Serhiy Kulynych

Personal information
- Full name: Serhiy Viktorovych Kulynych
- Date of birth: 9 January 1995 (age 31)
- Place of birth: Mala Tokmachka, Ukraine
- Height: 1.81 m (5 ft 11+1⁄2 in)
- Position: Right-back

Team information
- Current team: Muras United

Youth career
- 2008–2014: Metalurh Zaporizhya

Senior career*
- Years: Team / Apps / (Gls)
- 2014–2015: Metalurh Zaporizhya / 17 / (0)
- 2016–2017: Minsk / 42 / (1)
- 2018: Olimpik Donetsk / 10 / (0)
- 2018: Spartak Subotica / 3 / (0)
- 2019–2020: Metalurh Zaporizhya / 14 / (0)
- 2020–2021: Mykolaiv / 30 / (1)
- 2023: Chełmianka Chełm / 15 / (1)
- 2023–2025: Džiugas / 52 / (3)
- 2025–: Muras United / 32 / (3)

International career
- 2015: Ukraine U20 / 3 / (0)

= Serhiy Kulynych =

Ukrainian footballer (born 1995)

Serhiy Viktorovych Kulynych (Сергій Вікторович Кулинич; born 9 January 1995) is a Ukrainian professional footballer who plays as a right-back.

==Career==
Kulynych is a product of youth team system Metalurh Zaporizhya.
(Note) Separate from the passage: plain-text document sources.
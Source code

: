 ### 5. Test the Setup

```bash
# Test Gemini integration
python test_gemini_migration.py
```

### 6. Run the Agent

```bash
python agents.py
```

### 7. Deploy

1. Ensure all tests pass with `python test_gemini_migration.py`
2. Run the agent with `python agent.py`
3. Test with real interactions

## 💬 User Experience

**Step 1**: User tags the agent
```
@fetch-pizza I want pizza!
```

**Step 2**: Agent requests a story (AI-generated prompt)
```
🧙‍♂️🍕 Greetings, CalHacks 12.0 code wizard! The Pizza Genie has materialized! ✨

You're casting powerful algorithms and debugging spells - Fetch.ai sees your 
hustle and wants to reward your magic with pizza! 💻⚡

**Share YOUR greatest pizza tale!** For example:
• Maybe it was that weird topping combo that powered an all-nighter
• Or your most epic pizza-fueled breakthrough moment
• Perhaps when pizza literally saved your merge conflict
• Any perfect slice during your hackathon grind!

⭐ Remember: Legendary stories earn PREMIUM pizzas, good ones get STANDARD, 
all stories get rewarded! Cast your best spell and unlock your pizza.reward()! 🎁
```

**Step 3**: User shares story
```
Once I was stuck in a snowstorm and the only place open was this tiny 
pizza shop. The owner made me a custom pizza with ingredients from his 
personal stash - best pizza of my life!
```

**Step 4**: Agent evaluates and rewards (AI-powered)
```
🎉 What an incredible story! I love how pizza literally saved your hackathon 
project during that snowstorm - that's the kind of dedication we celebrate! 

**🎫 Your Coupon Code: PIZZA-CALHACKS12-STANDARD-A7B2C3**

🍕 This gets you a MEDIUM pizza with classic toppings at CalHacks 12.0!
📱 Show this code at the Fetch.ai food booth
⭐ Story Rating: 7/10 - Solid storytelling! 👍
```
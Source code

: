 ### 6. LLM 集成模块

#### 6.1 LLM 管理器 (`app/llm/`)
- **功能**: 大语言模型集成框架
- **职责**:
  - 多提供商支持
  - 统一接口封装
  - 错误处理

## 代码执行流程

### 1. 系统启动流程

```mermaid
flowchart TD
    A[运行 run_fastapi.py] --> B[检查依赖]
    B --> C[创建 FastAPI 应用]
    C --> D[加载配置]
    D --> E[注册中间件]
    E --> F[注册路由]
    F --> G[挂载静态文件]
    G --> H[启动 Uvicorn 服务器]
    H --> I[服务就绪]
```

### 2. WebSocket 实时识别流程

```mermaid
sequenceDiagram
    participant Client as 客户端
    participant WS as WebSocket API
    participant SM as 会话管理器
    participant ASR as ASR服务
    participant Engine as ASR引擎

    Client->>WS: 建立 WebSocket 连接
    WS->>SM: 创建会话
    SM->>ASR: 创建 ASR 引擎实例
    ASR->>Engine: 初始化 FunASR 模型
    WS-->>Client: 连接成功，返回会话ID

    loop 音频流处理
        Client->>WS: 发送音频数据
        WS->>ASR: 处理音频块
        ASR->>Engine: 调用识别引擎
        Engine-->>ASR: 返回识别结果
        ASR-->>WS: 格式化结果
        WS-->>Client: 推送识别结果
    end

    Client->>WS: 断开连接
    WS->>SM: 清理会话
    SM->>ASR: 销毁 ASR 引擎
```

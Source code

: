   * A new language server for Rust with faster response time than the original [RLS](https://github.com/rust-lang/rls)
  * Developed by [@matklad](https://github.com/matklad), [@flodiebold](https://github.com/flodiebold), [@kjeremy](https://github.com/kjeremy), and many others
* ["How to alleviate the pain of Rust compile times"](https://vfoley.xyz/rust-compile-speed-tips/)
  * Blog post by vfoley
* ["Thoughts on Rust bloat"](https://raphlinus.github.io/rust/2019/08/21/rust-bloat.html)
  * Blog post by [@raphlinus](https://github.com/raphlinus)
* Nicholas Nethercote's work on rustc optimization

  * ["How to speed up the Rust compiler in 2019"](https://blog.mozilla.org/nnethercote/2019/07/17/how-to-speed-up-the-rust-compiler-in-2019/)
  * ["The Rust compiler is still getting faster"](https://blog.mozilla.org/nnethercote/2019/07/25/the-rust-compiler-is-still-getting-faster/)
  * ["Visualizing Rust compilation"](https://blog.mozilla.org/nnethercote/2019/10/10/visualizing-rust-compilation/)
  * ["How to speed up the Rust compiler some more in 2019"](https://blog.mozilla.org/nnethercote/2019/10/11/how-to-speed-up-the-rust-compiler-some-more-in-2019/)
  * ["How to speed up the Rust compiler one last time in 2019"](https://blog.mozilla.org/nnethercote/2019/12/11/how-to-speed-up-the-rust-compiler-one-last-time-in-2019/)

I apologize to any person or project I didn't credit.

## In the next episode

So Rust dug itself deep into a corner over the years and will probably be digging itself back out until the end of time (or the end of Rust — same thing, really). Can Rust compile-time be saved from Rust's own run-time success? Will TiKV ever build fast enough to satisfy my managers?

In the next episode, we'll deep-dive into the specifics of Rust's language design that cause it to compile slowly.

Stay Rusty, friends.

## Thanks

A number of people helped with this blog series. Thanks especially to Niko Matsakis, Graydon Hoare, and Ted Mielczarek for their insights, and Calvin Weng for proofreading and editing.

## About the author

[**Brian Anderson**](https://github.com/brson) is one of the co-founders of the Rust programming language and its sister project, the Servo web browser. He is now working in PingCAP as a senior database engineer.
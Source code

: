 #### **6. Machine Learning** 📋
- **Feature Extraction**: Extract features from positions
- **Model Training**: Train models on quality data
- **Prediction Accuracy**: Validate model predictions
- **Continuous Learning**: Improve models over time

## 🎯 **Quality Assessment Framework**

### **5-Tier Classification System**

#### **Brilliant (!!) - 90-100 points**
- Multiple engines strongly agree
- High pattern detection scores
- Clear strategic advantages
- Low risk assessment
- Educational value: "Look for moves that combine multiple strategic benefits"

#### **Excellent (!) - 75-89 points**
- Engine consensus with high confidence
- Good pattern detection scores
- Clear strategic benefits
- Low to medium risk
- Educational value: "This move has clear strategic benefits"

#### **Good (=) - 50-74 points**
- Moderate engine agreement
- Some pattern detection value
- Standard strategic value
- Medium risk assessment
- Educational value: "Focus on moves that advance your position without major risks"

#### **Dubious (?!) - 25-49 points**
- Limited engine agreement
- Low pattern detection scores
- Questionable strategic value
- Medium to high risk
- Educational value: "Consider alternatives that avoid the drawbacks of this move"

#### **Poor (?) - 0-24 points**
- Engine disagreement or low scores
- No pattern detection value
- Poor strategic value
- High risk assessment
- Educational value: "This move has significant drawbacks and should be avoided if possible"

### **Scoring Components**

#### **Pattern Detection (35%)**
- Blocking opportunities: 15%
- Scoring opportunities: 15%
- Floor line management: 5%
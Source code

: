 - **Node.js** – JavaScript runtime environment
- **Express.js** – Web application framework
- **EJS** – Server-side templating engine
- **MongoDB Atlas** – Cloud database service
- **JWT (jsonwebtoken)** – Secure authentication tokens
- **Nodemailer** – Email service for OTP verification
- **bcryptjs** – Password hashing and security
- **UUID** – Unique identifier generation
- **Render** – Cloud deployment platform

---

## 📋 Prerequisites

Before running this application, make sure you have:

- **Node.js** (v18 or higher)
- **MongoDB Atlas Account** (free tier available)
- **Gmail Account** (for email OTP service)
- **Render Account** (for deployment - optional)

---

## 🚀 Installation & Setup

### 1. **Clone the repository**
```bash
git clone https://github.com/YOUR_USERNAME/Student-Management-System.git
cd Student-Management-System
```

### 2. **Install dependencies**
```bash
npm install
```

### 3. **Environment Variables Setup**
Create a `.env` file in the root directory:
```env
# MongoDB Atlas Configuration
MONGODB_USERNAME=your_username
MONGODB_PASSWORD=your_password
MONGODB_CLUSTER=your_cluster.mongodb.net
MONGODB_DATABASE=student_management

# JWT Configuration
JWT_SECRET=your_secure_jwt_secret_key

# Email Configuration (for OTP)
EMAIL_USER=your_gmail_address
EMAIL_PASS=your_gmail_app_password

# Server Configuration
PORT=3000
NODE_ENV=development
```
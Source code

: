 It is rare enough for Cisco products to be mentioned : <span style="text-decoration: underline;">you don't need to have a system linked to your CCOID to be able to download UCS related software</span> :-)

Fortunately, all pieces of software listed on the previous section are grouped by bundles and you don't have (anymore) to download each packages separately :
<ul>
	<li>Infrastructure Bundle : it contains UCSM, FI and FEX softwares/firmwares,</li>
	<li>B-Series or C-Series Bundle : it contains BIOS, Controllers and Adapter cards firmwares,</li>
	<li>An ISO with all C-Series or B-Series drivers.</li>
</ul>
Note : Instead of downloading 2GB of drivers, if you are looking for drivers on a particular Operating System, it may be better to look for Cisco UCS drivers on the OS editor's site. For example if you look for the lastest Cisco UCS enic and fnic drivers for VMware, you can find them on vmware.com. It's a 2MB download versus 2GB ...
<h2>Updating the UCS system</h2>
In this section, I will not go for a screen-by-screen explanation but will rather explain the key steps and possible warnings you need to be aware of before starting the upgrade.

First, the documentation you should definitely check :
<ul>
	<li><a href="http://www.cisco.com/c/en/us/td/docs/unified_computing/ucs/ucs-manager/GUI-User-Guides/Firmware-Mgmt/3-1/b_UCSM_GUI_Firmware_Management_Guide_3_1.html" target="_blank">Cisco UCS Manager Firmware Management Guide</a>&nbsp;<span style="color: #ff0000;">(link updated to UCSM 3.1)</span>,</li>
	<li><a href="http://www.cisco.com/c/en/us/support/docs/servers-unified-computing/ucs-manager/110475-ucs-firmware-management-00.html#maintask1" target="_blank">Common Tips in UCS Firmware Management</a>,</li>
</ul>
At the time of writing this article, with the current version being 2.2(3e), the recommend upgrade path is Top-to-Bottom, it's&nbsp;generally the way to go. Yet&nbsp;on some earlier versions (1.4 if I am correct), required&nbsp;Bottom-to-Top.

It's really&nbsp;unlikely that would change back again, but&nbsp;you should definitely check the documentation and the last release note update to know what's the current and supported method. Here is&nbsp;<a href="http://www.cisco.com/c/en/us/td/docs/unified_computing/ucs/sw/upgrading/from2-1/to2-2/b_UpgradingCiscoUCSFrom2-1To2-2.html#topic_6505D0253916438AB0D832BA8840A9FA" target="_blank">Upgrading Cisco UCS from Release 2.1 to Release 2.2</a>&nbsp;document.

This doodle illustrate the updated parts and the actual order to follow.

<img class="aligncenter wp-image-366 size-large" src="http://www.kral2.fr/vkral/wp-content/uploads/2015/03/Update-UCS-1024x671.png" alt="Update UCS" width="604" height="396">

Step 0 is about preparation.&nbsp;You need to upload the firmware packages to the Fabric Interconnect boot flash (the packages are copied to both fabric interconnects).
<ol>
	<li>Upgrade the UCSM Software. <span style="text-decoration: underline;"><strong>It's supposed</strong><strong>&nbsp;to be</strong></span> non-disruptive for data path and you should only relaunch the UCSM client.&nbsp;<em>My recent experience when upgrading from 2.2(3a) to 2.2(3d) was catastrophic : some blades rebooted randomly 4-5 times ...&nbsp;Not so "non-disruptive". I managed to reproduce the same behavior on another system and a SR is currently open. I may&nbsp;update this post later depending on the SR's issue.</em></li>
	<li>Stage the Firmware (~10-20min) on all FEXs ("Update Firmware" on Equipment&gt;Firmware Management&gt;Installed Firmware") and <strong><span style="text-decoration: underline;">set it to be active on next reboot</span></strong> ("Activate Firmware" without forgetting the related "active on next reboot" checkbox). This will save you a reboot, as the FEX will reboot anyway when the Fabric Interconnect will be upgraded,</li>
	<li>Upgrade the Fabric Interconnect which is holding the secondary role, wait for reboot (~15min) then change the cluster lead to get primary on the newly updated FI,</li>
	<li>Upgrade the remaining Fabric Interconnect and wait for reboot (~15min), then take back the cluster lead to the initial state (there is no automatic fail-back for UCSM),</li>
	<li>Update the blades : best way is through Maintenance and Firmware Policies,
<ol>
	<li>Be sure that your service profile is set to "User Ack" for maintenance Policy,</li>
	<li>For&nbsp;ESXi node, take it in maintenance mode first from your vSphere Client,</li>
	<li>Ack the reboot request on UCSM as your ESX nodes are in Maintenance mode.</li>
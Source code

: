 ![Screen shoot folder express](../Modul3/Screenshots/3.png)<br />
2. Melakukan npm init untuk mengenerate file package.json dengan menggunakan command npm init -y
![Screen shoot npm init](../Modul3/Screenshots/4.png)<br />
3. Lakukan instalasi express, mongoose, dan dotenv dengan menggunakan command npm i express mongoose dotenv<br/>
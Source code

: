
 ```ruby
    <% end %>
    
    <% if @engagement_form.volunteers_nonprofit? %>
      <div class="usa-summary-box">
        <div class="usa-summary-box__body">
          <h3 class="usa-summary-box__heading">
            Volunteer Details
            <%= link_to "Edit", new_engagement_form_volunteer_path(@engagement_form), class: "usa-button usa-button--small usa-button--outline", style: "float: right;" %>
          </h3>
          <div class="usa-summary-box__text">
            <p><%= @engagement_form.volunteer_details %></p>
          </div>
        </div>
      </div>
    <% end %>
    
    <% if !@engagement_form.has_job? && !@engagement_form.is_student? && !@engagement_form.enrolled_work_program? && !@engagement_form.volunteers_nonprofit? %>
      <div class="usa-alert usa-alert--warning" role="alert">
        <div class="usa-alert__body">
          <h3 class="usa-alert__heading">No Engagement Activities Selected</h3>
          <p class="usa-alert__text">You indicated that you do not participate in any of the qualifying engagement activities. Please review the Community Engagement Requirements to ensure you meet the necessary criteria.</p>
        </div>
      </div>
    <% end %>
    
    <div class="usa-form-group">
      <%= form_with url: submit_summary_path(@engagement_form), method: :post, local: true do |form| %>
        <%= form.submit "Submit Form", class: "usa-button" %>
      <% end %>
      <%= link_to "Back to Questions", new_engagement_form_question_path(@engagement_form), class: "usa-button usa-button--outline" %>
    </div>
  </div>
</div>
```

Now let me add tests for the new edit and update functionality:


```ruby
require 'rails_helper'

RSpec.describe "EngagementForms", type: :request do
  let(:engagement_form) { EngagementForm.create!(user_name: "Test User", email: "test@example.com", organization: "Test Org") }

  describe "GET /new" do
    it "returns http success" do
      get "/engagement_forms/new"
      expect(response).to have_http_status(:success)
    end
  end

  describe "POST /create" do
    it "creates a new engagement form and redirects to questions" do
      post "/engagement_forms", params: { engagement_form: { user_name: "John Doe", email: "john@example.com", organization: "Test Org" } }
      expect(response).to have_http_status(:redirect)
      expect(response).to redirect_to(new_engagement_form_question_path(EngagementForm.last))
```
His first trainer was Oleksandr Rudyka.

Made his debut for Metalurh in the main-squad playing against FC Hoverla Uzhhorod on 1 March 2015 in the Ukrainian Premier League.

He then played for Belarusian side Minsk.

In the summer of 2018, he signed with Serbian side FK Spartak Subotica and played with them in the 2018–19 Serbian SuperLiga.